▶ **Work required**
Please tally the lines in the data below that include the string "processor", and reply with only the total.

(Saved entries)
◆ ◆ ◆

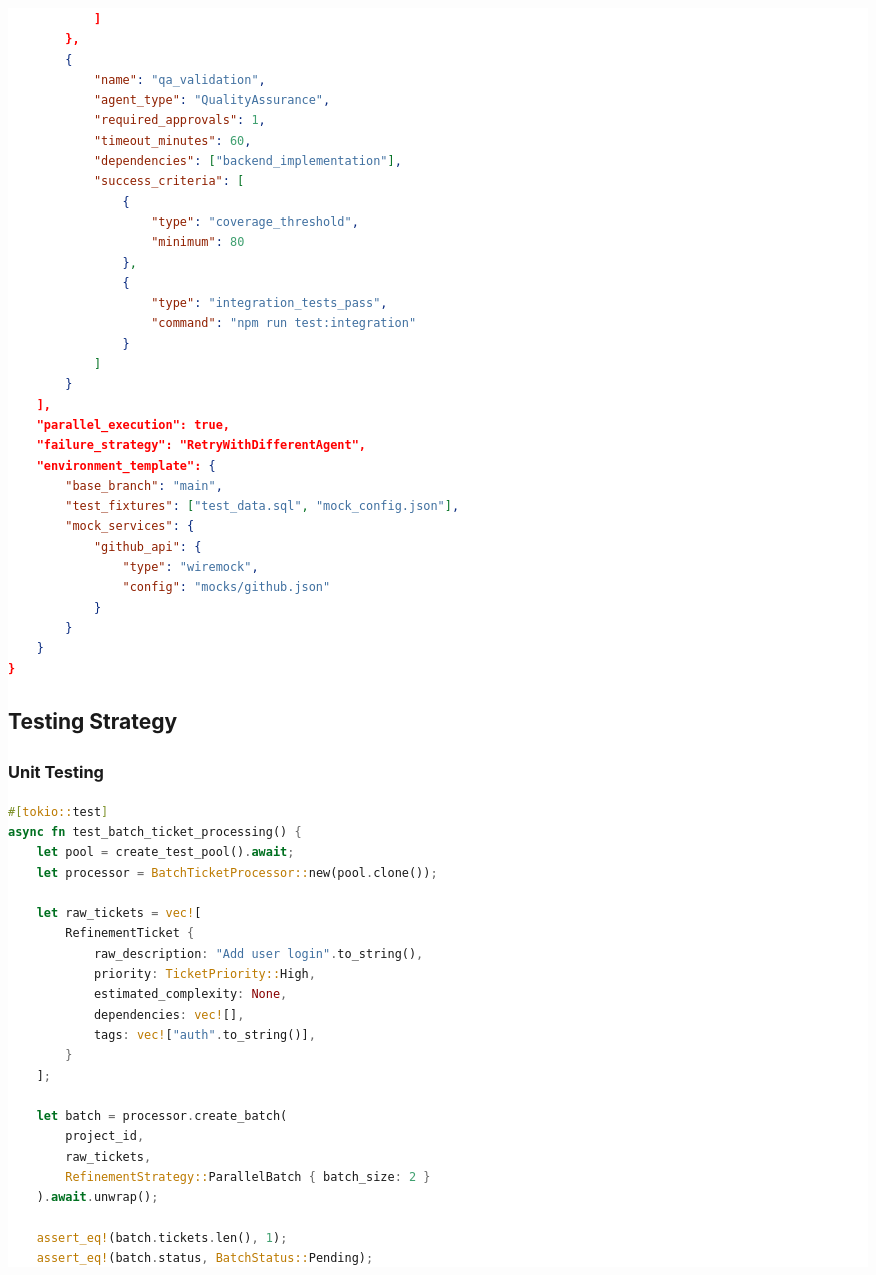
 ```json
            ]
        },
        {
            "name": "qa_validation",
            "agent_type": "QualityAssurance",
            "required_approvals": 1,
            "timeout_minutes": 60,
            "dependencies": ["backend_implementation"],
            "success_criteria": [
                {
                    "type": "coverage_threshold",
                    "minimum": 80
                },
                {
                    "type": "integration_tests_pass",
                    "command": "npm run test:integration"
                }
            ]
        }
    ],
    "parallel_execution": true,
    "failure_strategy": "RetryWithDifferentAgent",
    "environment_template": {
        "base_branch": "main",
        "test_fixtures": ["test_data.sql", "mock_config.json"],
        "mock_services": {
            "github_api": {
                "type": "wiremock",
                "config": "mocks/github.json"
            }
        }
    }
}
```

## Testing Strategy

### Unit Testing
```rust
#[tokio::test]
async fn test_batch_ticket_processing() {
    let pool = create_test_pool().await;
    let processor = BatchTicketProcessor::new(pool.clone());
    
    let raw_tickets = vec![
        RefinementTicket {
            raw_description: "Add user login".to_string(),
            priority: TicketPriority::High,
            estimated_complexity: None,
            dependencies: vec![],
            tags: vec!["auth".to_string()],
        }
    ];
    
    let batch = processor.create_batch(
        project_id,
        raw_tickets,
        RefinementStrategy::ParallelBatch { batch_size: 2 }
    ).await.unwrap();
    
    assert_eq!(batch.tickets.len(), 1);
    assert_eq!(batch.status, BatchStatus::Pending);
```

◆ ◆ ◆

▶ **Response for this exercise**
2